Martin mentioned in his breakdown of costs that it can be helpful to ask teams to consider the refactorings they would need to do in the future to support the desired changes. I think a similar exercise helps in this case. We just need to get all parties involved actively thinking about the tradeoffs we are making as we add each new log to the fire.
I recommend asking: What will it cost to carry and remove this dependency?
Don't let folks squirm their way out of providing an answer. There is always a cost. Not having one means you haven't thought about it enough.
Universal Application
I've approached this discussion largely from a programmer-centric viewpoint. That's mostly because it's the easiest position for me to explain things from and I assume that my audience will understand where I am coming from. However, dependency management absolutely applies to all aspects of our work. Here are just some examples:
- Integrations: how many remote API's does the modern web application interact with? I assume we're well aware of the potential consequences: version changes, unreliable networks, end-of-lifed services, bugs on their side, etc.
- Code change management: how difficult is it to get some code into production? We want our changes to be as safe as we need them to be, but the more hoops developers have to jump through to push some code, the more they will decide not to bother with it or the more they will bundle up into truly dangerous overhauls of behavior.
- Process: this line of thinking even applies to things like acquiring SOC 2 certification. That article sums it up well: "Just don’t do it until you have to."
Going the Extra Mile
Please, watch one of Brian Hunter's Waterpark talks. Be sure to take note of the following:
- This application is tracking millions of patients in 185 hospitals
- It has had zero downtime in over five years of operation
- They have continued to evolve it and add capabilities in that time
- They spend time simplifying parts of the system (removing complexity!)

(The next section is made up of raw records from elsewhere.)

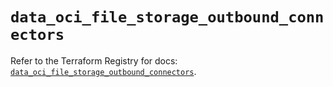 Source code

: # `data_oci_file_storage_outbound_connectors`

Refer to the Terraform Registry for docs: [`data_oci_file_storage_outbound_connectors`](https://registry.terraform.io/providers/oracle/oci/7.19.0/docs/data-sources/file_storage_outbound_connectors).
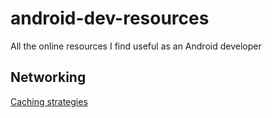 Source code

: # android-dev-resources
All the online resources I find useful as an Android developer

## Networking 
[Caching strategies](https://rommansabbir.medium.com/caching-in-android-strategies-implementation-and-considerations-for-optimal-performance-4ff6013dbb18)
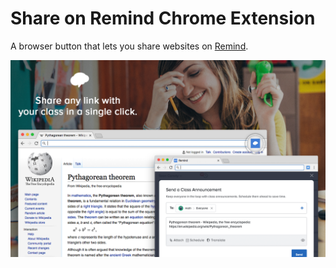 # Share on Remind Chrome Extension

A browser button that lets you share websites on [Remind](https://www.remind.com/).

![Share on Remind](promo-1280x800.png)
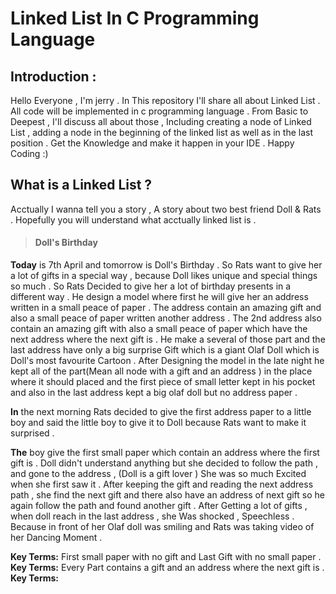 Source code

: # Linked List In C Programming Language

## Introduction :
Hello Everyone  , I'm jerry . In This repository I'll share all about Linked List . All code will be implemented in c programming language . From Basic to Deepest , I'll discuss all about those , Including creating a node of Linked List , adding a node in the beginning of the linked list as well as in the last position . Get the Knowledge and make it happen in your IDE . Happy Coding :)

## What is a Linked List ?
Acctually I wanna tell you a story , A story about two best friend Doll & Rats . Hopefully you will understand what acctually linked list is .

>#### Doll's Birthday

**Today** is 7th April and tomorrow is Doll's Birthday . So Rats want to give her a lot of gifts in a special way , because Doll likes unique and special things so much . So Rats Decided to give her a lot of birthday presents in a different way . He design a model where first he will give her an address written in a small peace of paper  . The address contain an amazing gift and also a small peace of paper written another address . The 2nd address also contain an amazing gift with also a small peace of paper which have the next address where the next gift is . He make a several of those part and the last address have only a big surprise Gift which is a giant Olaf Doll which is Doll's most favourite Cartoon . After Designing the model in the late night he kept all of the part(Mean all node with a gift and an address ) in the place where it should placed and the first piece of small letter kept in his pocket and also in the last address kept a big olaf doll but no address paper . 

**In** the next morning Rats decided to give the first address paper to a little boy and said the little boy to give it to Doll because Rats want to make it surprised .

**The** boy give the first small paper which contain an address where the first gift is . Doll didn't understand anything but she decided to follow the path , and gone to the address , (Doll is a gift lover ) She was so much Excited when she first saw it . After keeping the gift and reading the next address path , she find the next gift and there also have an address of next gift so he again follow the path and found another gift . After Getting a lot of gifts , when doll reach in the last address , she Was shocked , Speechless . Because in front of her Olaf doll was smiling and Rats was taking video of her Dancing Moment .

**Key Terms:** First small paper with no gift and Last Gift with no small paper .
**Key Terms:** Every Part contains a gift and an address where the next gift is .
**Key Terms:** 

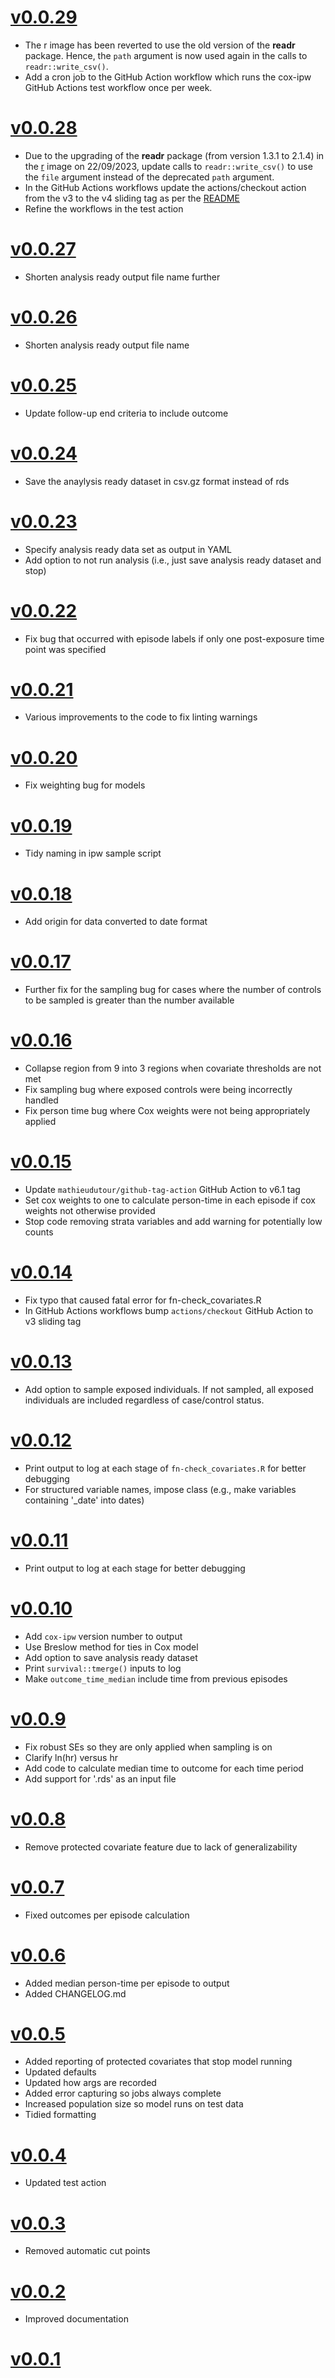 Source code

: # [v0.0.29](https://github.com/opensafely-actions/cox-ipw/releases/tag/v0.0.29)

- The r image has been reverted to use the old version of the **readr** package. Hence, the `path` argument is now used again in the calls to `readr::write_csv()`.
- Add a cron job to the GitHub Action workflow which runs the cox-ipw GitHub Actions test workflow once per week.

# [v0.0.28](https://github.com/opensafely-actions/cox-ipw/releases/tag/v0.0.28)

- Due to the upgrading of the **readr** package (from version 1.3.1 to 2.1.4) in the [r](https://github.com/opensafely-core/r-docker) image on 22/09/2023, update calls to `readr::write_csv()` to use the `file` argument instead of the deprecated `path` argument.
- In the GitHub Actions workflows update the actions/checkout action from the v3 to the v4 sliding tag as per the [README](https://github.com/actions/checkout/#readme)
- Refine the workflows in the test action

# [v0.0.27](https://github.com/opensafely-actions/cox-ipw/releases/tag/v0.0.27)

- Shorten analysis ready output file name further

# [v0.0.26](https://github.com/opensafely-actions/cox-ipw/releases/tag/v0.0.26)

- Shorten analysis ready output file name 

# [v0.0.25](https://github.com/opensafely-actions/cox-ipw/releases/tag/v0.0.25)

- Update follow-up end criteria to include outcome

# [v0.0.24](https://github.com/opensafely-actions/cox-ipw/releases/tag/v0.0.24)

- Save the anaylysis ready dataset in csv.gz format instead of rds

# [v0.0.23](https://github.com/opensafely-actions/cox-ipw/releases/tag/v0.0.23)

- Specify analysis ready data set as output in YAML
- Add option to not run analysis (i.e., just save analysis ready dataset and stop)

# [v0.0.22](https://github.com/opensafely-actions/cox-ipw/releases/tag/v0.0.22)

- Fix bug that occurred with episode labels if only one post-exposure time point was specified

# [v0.0.21](https://github.com/opensafely-actions/cox-ipw/releases/tag/v0.0.21)

- Various improvements to the code to fix linting warnings

# [v0.0.20](https://github.com/opensafely-actions/cox-ipw/releases/tag/v0.0.20)

- Fix weighting bug for models

# [v0.0.19](https://github.com/opensafely-actions/cox-ipw/releases/tag/v0.0.19)

- Tidy naming in ipw sample script

# [v0.0.18](https://github.com/opensafely-actions/cox-ipw/releases/tag/v0.0.18)

- Add origin for data converted to date format

# [v0.0.17](https://github.com/opensafely-actions/cox-ipw/releases/tag/v0.0.17)

- Further fix for the sampling bug for cases where the number of controls to be sampled is greater than the number available

# [v0.0.16](https://github.com/opensafely-actions/cox-ipw/releases/tag/v0.0.16)

- Collapse region from 9 into 3 regions when covariate thresholds are not met
- Fix sampling bug where exposed controls were being incorrectly handled
- Fix person time bug where Cox weights were not being appropriately applied

# [v0.0.15](https://github.com/opensafely-actions/cox-ipw/releases/tag/v0.0.15)

- Update `mathieudutour/github-tag-action` GitHub Action to v6.1 tag
- Set cox weights to one to calculate person-time in each episode if cox weights not otherwise provided
- Stop code removing strata variables and add warning for potentially low counts

# [v0.0.14](https://github.com/opensafely-actions/cox-ipw/releases/tag/v0.0.14)

- Fix typo that caused fatal error for fn-check_covariates.R
- In GitHub Actions workflows bump `actions/checkout` GitHub Action to v3 sliding tag

# [v0.0.13](https://github.com/opensafely-actions/cox-ipw/releases/tag/v0.0.13)

- Add option to sample exposed individuals. If not sampled, all exposed individuals are included regardless of case/control status.

# [v0.0.12](https://github.com/opensafely-actions/cox-ipw/releases/tag/v0.0.12)

- Print output to log at each stage of `fn-check_covariates.R` for better debugging
- For structured variable names, impose class (e.g., make variables containing '_date' into dates)

# [v0.0.11](https://github.com/opensafely-actions/cox-ipw/releases/tag/v0.0.11)

- Print output to log at each stage for better debugging

# [v0.0.10](https://github.com/opensafely-actions/cox-ipw/releases/tag/v0.0.10)

- Add `cox-ipw` version number to output
- Use Breslow method for ties in Cox model
- Add option to save analysis ready dataset
- Print `survival::tmerge()` inputs to log
- Make `outcome_time_median` include time from previous episodes

# [v0.0.9](https://github.com/opensafely-actions/cox-ipw/releases/tag/v0.0.9)

- Fix robust SEs so they are only applied when sampling is on
- Clarify ln(hr) versus hr
- Add code to calculate median time to outcome for each time period
- Add support for '.rds' as an input file

# [v0.0.8](https://github.com/opensafely-actions/cox-ipw/releases/tag/v0.0.8)

- Remove protected covariate feature due to lack of generalizability

# [v0.0.7](https://github.com/opensafely-actions/cox-ipw/releases/tag/v0.0.7)

- Fixed outcomes per episode calculation

# [v0.0.6](https://github.com/opensafely-actions/cox-ipw/releases/tag/v0.0.6)

- Added median person-time per episode to output
- Added CHANGELOG.md

# [v0.0.5](https://github.com/opensafely-actions/cox-ipw/releases/tag/v0.0.5)

- Added reporting of protected covariates that stop model running
- Updated defaults
- Updated how args are recorded
- Added error capturing so jobs always complete
- Increased population size so model runs on test data
- Tidied formatting

# [v0.0.4](https://github.com/opensafely-actions/cox-ipw/releases/tag/v0.0.4)

- Updated test action

# [v0.0.3](https://github.com/opensafely-actions/cox-ipw/releases/tag/v0.0.3)

- Removed automatic cut points

# [v0.0.2](https://github.com/opensafely-actions/cox-ipw/releases/tag/v0.0.2)

- Improved documentation

# [v0.0.1](https://github.com/opensafely-actions/cox-ipw/releases/tag/v0.0.1)

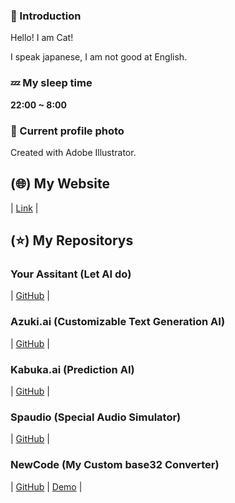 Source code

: ### 🌱 Introduction

Hello! I am Cat!

I speak japanese, I am not good at English.

### 💤 My sleep time
**22:00 ~ 8:00**

### 🙂 Current profile photo
Created with Adobe Illustrator.

## (🌐) My Website
| [Link](https://kamu.jp/) |

## (⭐️) My Repositorys

### Your Assitant (Let AI do)
| [GitHub](https://github.com/DiamondGotCat/Your-Assistant) |

### Azuki.ai (Customizable Text Generation AI)

| [GitHub](https://github.com/DiamondGotCat/Azuki.ai) |

### Kabuka.ai (Prediction AI)

| [GitHub](https://github.com/DiamondGotCat/Kabuka.ai) |

### Spaudio (Special Audio Simulator)

| [GitHub](https://github.com/DiamondGotCat/Spaudio) |

### NewCode (My Custom base32 Converter)
| [GitHub](https://github.com/DiamondGotCat/NewCode) | [Demo](https://kamu.jp/newcode/) |
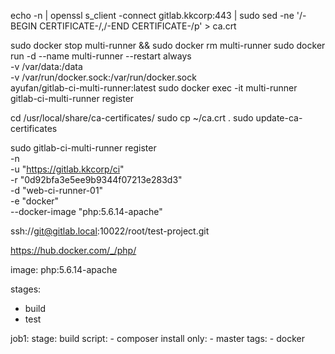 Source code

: 
echo -n | openssl s_client -connect gitlab.kkcorp:443 | sudo sed -ne '/-BEGIN CERTIFICATE-/,/-END CERTIFICATE-/p' > ca.crt

sudo docker stop multi-runner && sudo docker rm multi-runner
sudo docker run -d --name multi-runner --restart always \
  -v /var/data:/data \
  -v /var/run/docker.sock:/var/run/docker.sock \
  ayufan/gitlab-ci-multi-runner:latest
sudo docker exec -it multi-runner gitlab-ci-multi-runner register

cd /usr/local/share/ca-certificates/
sudo cp ~/ca.crt .
sudo update-ca-certificates

sudo gitlab-ci-multi-runner register \
-n \
-u "https://gitlab.kkcorp/ci" \
-r "0d92bfa3e5ee9b9344f07213e283d3" \
-d "web-ci-runner-01" \
-e "docker" \
--docker-image "php:5.6.14-apache"

ssh://git@gitlab.local:10022/root/test-project.git



https://hub.docker.com/_/php/



image: php:5.6.14-apache

stages:
  - build
  - test

job1:
  stage: build
  script:
    - composer install
  only:
    - master
  tags:
    - docker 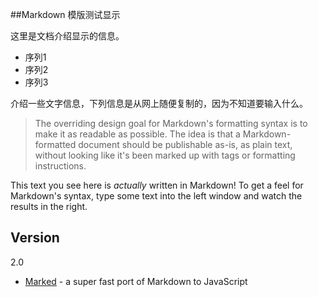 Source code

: ##Markdown 模版测试显示

这里是文档介绍显示的信息。

- 序列1
- 序列2
- 序列3

介绍一些文字信息，下列信息是从网上随便复制的，因为不知道要输入什么。

> The overriding design goal for Markdown's
> formatting syntax is to make it as readable 
> as possible. The idea is that a
> Markdown-formatted document should be
> publishable as-is, as plain text, without
> looking like it's been marked up with tags
> or formatting instructions.

This text you see here is *actually* written in Markdown! To get a feel for Markdown's syntax, type some text into the left window and watch the results in the right.  

Version
----

2.0

* [Marked] - a super fast port of Markdown to JavaScript

[1]:http://daringfireball.net/projects/markdown/
[Marked]:https://github.com/chjj/marked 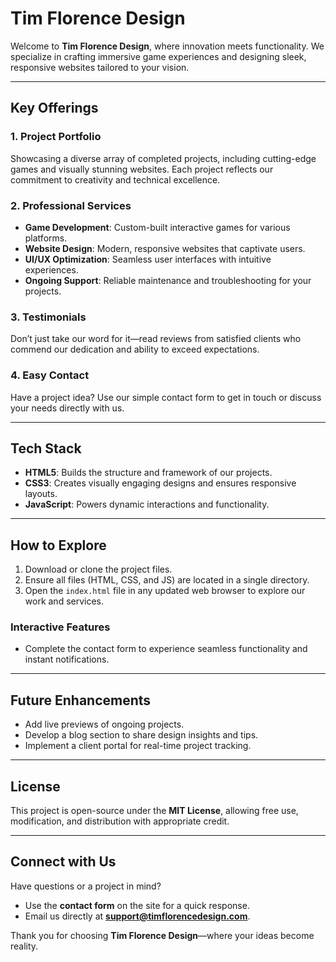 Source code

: # Tim Florence Design  

Welcome to **Tim Florence Design**, where innovation meets functionality. We specialize in crafting immersive game experiences and designing sleek, responsive websites tailored to your vision.  

---

## Key Offerings  

### **1. Project Portfolio**  
Showcasing a diverse array of completed projects, including cutting-edge games and visually stunning websites. Each project reflects our commitment to creativity and technical excellence.  

### **2. Professional Services**  
- **Game Development**: Custom-built interactive games for various platforms.  
- **Website Design**: Modern, responsive websites that captivate users.  
- **UI/UX Optimization**: Seamless user interfaces with intuitive experiences.  
- **Ongoing Support**: Reliable maintenance and troubleshooting for your projects.  

### **3. Testimonials**  
Don’t just take our word for it—read reviews from satisfied clients who commend our dedication and ability to exceed expectations.  

### **4. Easy Contact**  
Have a project idea? Use our simple contact form to get in touch or discuss your needs directly with us.  

---

## Tech Stack  

- **HTML5**: Builds the structure and framework of our projects.  
- **CSS3**: Creates visually engaging designs and ensures responsive layouts.  
- **JavaScript**: Powers dynamic interactions and functionality.  

---

## How to Explore  

1. Download or clone the project files.  
2. Ensure all files (HTML, CSS, and JS) are located in a single directory.  
3. Open the `index.html` file in any updated web browser to explore our work and services.  

### Interactive Features  
- Complete the contact form to experience seamless functionality and instant notifications.  

---

## Future Enhancements  

- Add live previews of ongoing projects.  
- Develop a blog section to share design insights and tips.  
- Implement a client portal for real-time project tracking.  

---

## License  

This project is open-source under the **MIT License**, allowing free use, modification, and distribution with appropriate credit.  

---

## Connect with Us  

Have questions or a project in mind?  
- Use the **contact form** on the site for a quick response.  
- Email us directly at **support@timflorencedesign.com**.  

Thank you for choosing **Tim Florence Design**—where your ideas become reality.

- They occasionally choose to reinvent a smaller wheel instead of pulling in a larger dependency
Also consider running a book club with the Engineering team on The Philosophy of Software Design. These are just some of the things it gives expert level treatment to:
- The relationship between complexity and system growth
- The symptoms of complexity
- Causes of complexity (spoiler alert: dependencies definitely makes the list)
- Discussions of how much time and energy should be spent on tech debt
- The dependencies between individual modules of code and how to measure them
If you think I've spoiled the book for you already, think again. All of that is in the first 20% of the book!